17. Deutscher Kongress für Versorgungsforschung (DKVF). Berlin, 10.-12.10.2018. Düsseldorf: German Medical Science GMS Publishing House; 2018. Doc18dkvf388

doi: 10.3205/18dkvf388, urn:nbn:de:0183-18dkvf3888

Published: October 12, 2018

© 2018 Döß et al.
This is an Open Access article distributed under the terms of the Creative Commons Attribution 4.0 License. See license information at



Objectives: X-linked Hypophosphatemia (XLH) is a rare bone disease characterized by renal phosphate-wasting due to an excess of FGF23, a hormone that reduces serum levels of phosphorus and vitamin D. XLH can cause bone deformity, which tend to appear when children begin to grow.

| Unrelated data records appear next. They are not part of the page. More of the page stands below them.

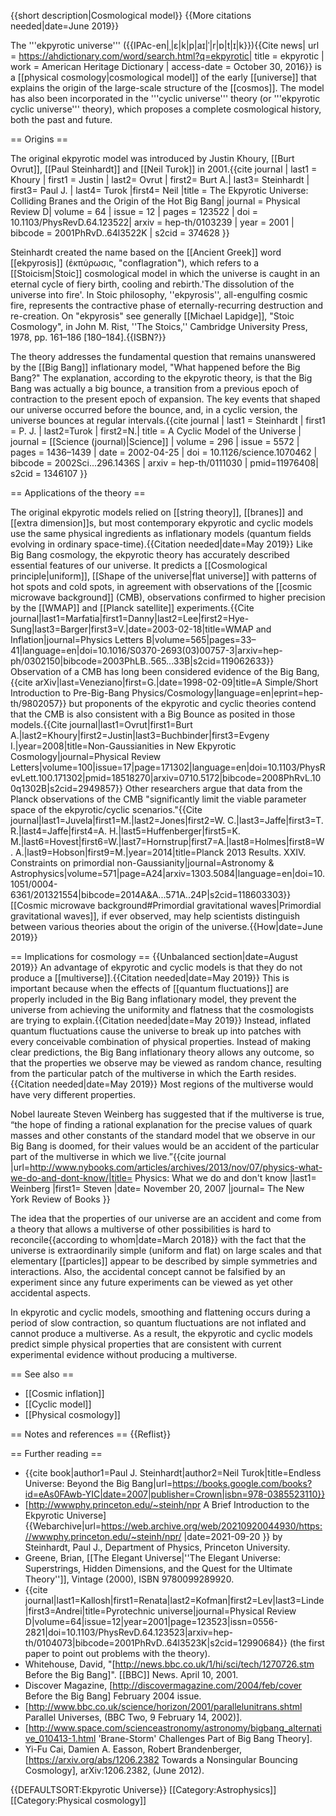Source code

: {{short description|Cosmological model}}
{{More citations needed|date=June 2019}}

The '''ekpyrotic universe''' ({{IPAc-en|ˌ|ɛ|k|p|aɪ|ˈ|r|ɒ|t|ɪ|k}})<ref>{{Cite news| url = https://ahdictionary.com/word/search.html?q=ekpyrotic| title = ekpyrotic | work = American Heritage Dictionary | access-date = October 30, 2016}}</ref> is a [[physical cosmology|cosmological model]] of the early [[universe]] that explains the origin of the large-scale structure of the [[cosmos]]. The model has also been incorporated in the '''cyclic universe''' theory (or '''ekpyrotic cyclic universe''' theory), which proposes a complete cosmological history, both the past and future.

== Origins ==

The original ekpyrotic model was introduced by Justin Khoury, [[Burt Ovrut]], [[Paul Steinhardt]] and [[Neil Turok]] in 2001.<ref>{{cite journal | last1 = Khoury | first1 = Justin | last2= Ovrut | first2= Burt A.| last3= Steinhardt | first3= Paul J. | last4= Turok |first4= Neil |title = The Ekpyrotic Universe: Colliding Branes and the Origin of the Hot Big Bang| journal = Physical Review D| volume = 64 | issue = 12 | pages = 123522 | doi = 10.1103/PhysRevD.64.123522| arxiv = hep-th/0103239 | year = 2001 | bibcode = 2001PhRvD..64l3522K | s2cid = 374628 }}</ref>

Steinhardt created the name based on the [[Ancient Greek]] word [[ekpyrosis]] (ἐκπύρωσις, "conflagration"), which refers to a [[Stoicism|Stoic]] cosmological model in which the universe is caught in an eternal cycle of fiery birth, cooling and rebirth.<ref>'The dissolution of the universe into fire'. In Stoic philosophy, ''ekpyrosis'', all-engulfing cosmic fire, represents the contractive phase of eternally-recurring destruction and re-creation. On "ekpyrosis" see generally [[Michael Lapidge]], "Stoic Cosmology", in John M. Rist, ''The Stoics,'' Cambridge University Press, 1978, pp. 161–186 [180–184].{{ISBN?}}</ref>

The theory addresses the fundamental question that remains unanswered by the [[Big Bang]] inflationary model, "What happened before the Big Bang?" The explanation, according to the ekpyrotic theory, is that the Big Bang was actually a big bounce, a transition from a previous epoch of contraction to the present epoch of expansion. The key events that shaped our universe occurred before the bounce, and, in a cyclic version, the universe bounces at regular intervals.<ref>{{cite journal | last1 = Steinhardt | first1 = P. J. | last2=Turok | first2=N.| title = A Cyclic Model of the Universe | journal = [[Science (journal)|Science]] | volume = 296 | issue = 5572 | pages = 1436–1439 | date = 2002-04-25 | doi = 10.1126/science.1070462 | bibcode = 2002Sci...296.1436S | arxiv = hep-th/0111030 | pmid=11976408| s2cid = 1346107 }}</ref>

== Applications of the theory ==

The original ekpyrotic models relied on [[string theory]], [[branes]] and [[extra dimension]]s, but most contemporary ekpyrotic and cyclic models use the same physical ingredients as inflationary models (quantum fields evolving in ordinary space-time).{{Citation needed|date=May 2019}} Like Big Bang cosmology, the ekpyrotic theory has accurately described essential features of our universe. It predicts a [[Cosmological principle|uniform]], [[Shape of the universe|flat universe]] with patterns of hot spots and cold spots, in agreement with observations of the [[cosmic microwave background]] (CMB), observations confirmed to higher precision by the [[WMAP]] and [[Planck satellite]] experiments.<ref>{{Cite journal|last1=Marfatia|first1=Danny|last2=Lee|first2=Hye-Sung|last3=Barger|first3=V.|date=2003-02-18|title=WMAP and Inflation|journal=Physics Letters B|volume=565|pages=33–41|language=en|doi=10.1016/S0370-2693(03)00757-3|arxiv=hep-ph/0302150|bibcode=2003PhLB..565...33B|s2cid=119062633}}</ref> Observation of a CMB has long been considered evidence of the Big Bang,<ref>{{cite arXiv|last=Veneziano|first=G.|date=1998-02-09|title=A Simple/Short Introduction to Pre-Big-Bang Physics/Cosmology|language=en|eprint=hep-th/9802057}}</ref> but proponents of the ekpyrotic and cyclic theories contend that the CMB is also consistent with a Big Bounce as posited in those models.<ref>{{Cite journal|last1=Ovrut|first1=Burt A.|last2=Khoury|first2=Justin|last3=Buchbinder|first3=Evgeny I.|year=2008|title=Non-Gaussianities in New Ekpyrotic Cosmology|journal=Physical Review Letters|volume=100|issue=17|page=171302|language=en|doi=10.1103/PhysRevLett.100.171302|pmid=18518270|arxiv=0710.5172|bibcode=2008PhRvL.100q1302B|s2cid=2949857}}</ref> Other researchers argue that data from the Planck observations of the CMB "significantly limit the viable parameter space of the ekpyrotic/cyclic scenarios."<ref>{{Cite journal|last1=Juvela|first1=M.|last2=Jones|first2=W. C.|last3=Jaffe|first3=T. R.|last4=Jaffe|first4=A. H.|last5=Huffenberger|first5=K. M.|last6=Hovest|first6=W.|last7=Hornstrup|first7=A.|last8=Holmes|first8=W. A.|last9=Hobson|first9=M.|year=2014|title=Planck 2013 Results. XXIV. Constraints on primordial non-Gaussianity|journal=Astronomy & Astrophysics|volume=571|page=A24|arxiv=1303.5084|language=en|doi=10.1051/0004-6361/201321554|bibcode=2014A&A...571A..24P|s2cid=118603303}}</ref> [[Cosmic microwave background#Primordial gravitational waves|Primordial gravitational waves]], if ever observed, may help scientists distinguish between various theories about the origin of the universe.{{How|date=June 2019}}

== Implications for cosmology ==
{{Unbalanced section|date=August 2019}}
An advantage of ekpyrotic and cyclic models is that they do not produce a [[multiverse]].{{Citation needed|date=May 2019}} This is important because when the effects of [[quantum fluctuations]] are properly included in the Big Bang inflationary model, they prevent the universe from achieving the uniformity and flatness that the cosmologists are trying to explain.{{Citation needed|date=May 2019}} Instead, inflated quantum fluctuations cause the universe to break up into patches with every conceivable combination of physical properties. Instead of making clear predictions, the Big Bang inflationary theory allows any outcome, so that the properties we observe may be viewed as random chance, resulting from the particular patch of the multiverse in which the Earth resides.{{Citation needed|date=May 2019}} Most regions of the multiverse would have very different properties.

Nobel laureate Steven Weinberg has suggested that if the multiverse is true, “the hope of finding a rational explanation for the precise values of quark masses and other constants of the standard model that we observe in our Big Bang is doomed, for their values would be an accident of the particular part of the multiverse in which we live.”<ref>{{cite journal |url=http://www.nybooks.com/articles/archives/2013/nov/07/physics-what-we-do-and-dont-know/|title= Physics: What we do and don't know |last1= Weinberg |first1= Steven |date= November 20, 2007 |journal= The New York Review of Books }}</ref>

The idea that the properties of our universe are an accident and come from a theory that allows a multiverse of other possibilities is hard to reconcile{{according to whom|date=March 2018}} with the fact that the universe is extraordinarily simple (uniform and flat) on large scales and that elementary [[particles]] appear to be described by simple symmetries and interactions. Also, the accidental concept cannot be falsified by an experiment since any future experiments can be viewed as yet other accidental aspects.

In ekpyrotic and cyclic models, smoothing and flattening occurs during a period of slow contraction, so quantum fluctuations are not inflated and cannot produce a multiverse. As a result, the ekpyrotic and cyclic models predict simple physical properties that are consistent with current experimental evidence without producing a multiverse.

== See also ==
* [[Cosmic inflation]]
* [[Cyclic model]]
* [[Physical cosmology]]

== Notes and references ==
{{Reflist}}

== Further reading ==
* {{cite book|author1=Paul J. Steinhardt|author2=Neil Turok|title=Endless Universe: Beyond the Big Bang|url=https://books.google.com/books?id=eAs0FAwb-YIC|date=2007|publisher=Crown|isbn=978-0385523110}}
* [http://wwwphy.princeton.edu/~steinh/npr A Brief Introduction to the Ekpyrotic Universe] {{Webarchive|url=https://web.archive.org/web/20210920044930/https://wwwphy.princeton.edu/~steinh/npr/ |date=2021-09-20 }} by Steinhardt, Paul J., Department of Physics, Princeton University.
* Greene, Brian, [[The Elegant Universe|''The Elegant Universe: Superstrings, Hidden Dimensions, and the Quest for the Ultimate Theory'']], Vintage (2000), ISBN 9780099289920.
* {{cite journal|last1=Kallosh|first1=Renata|last2=Kofman|first2=Lev|last3=Linde|first3=Andrei|title=Pyrotechnic universe|journal=Physical Review D|volume=64|issue=12|year=2001|page=123523|issn=0556-2821|doi=10.1103/PhysRevD.64.123523|arxiv=hep-th/0104073|bibcode=2001PhRvD..64l3523K|s2cid=12990684}} (the first paper to point out problems with the theory).
* Whitehouse, David, "[http://news.bbc.co.uk/1/hi/sci/tech/1270726.stm Before the Big Bang]". [[BBC]] News. April 10, 2001.
* Discover Magazine, [http://discovermagazine.com/2004/feb/cover Before the Big Bang] February 2004 issue.
* [http://www.bbc.co.uk/science/horizon/2001/parallelunitrans.shtml Parallel Universes, (BBC Two, 9 February 14, 2002)].
* [http://www.space.com/scienceastronomy/astronomy/bigbang_alternative_010413-1.html 'Brane-Storm' Challenges Part of Big Bang Theory].
* Yi-Fu Cai, Damien A. Easson, Robert Brandenberger, [https://arxiv.org/abs/1206.2382 Towards a Nonsingular Bouncing Cosmology], arXiv:1206.2382, (June 2012).

{{DEFAULTSORT:Ekpyrotic Universe}}
[[Category:Astrophysics]]
[[Category:Physical cosmology]]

Accordingly, incident XLH patients are expected to be children. Previous SHI claims data analyses showed the mean age of 55 years of incident XLH patients. Hence, further analysis for the detection of incident XLH children was conducted.

Method: Based on the retrospective analysis of a six-year (2010-2015) database from the German SHI system, a representative sample of ~4 million insurant was obtained, representing approx. 5.5 % of the total German population. Patients received at least one full or semi-residential inpatient diagnosis or two confirmed outpatient diagnoses in different quarters of the year (E83.30 ICD-10 GM) and a continuous insurance coverage, except deceased patients. For detecting children with XLH different combinations of diagnoses, medication and procedures, associated with XLH, were analysed.

Results: 136 patients with initial hereditary hypophosphatemia were found, which result in 2,176 XLH patients projected on the German population. The share of children amounts 17% of this cohort, whereof one third was found in the additional detection and had no coded XLH diagnosis. They were detected by sequelae of rickets (E64.3) as main diagnosis, followed by short stature (E34.3) and infantile idiopathic scoliosis (M41.0). Up to 40% of all XLH patients (independent of age) received defined specific medication (hormone or vitamins). Every second patient aged < 18 had no specific medication documented.

Conclusions: Further analysis revealed that a high share has no correct diagnosis documented. Up to 60% of all XLH patients are not treated sufficiently (independent of age) indicating a gap of care of XLH patients and a need for further disease awareness.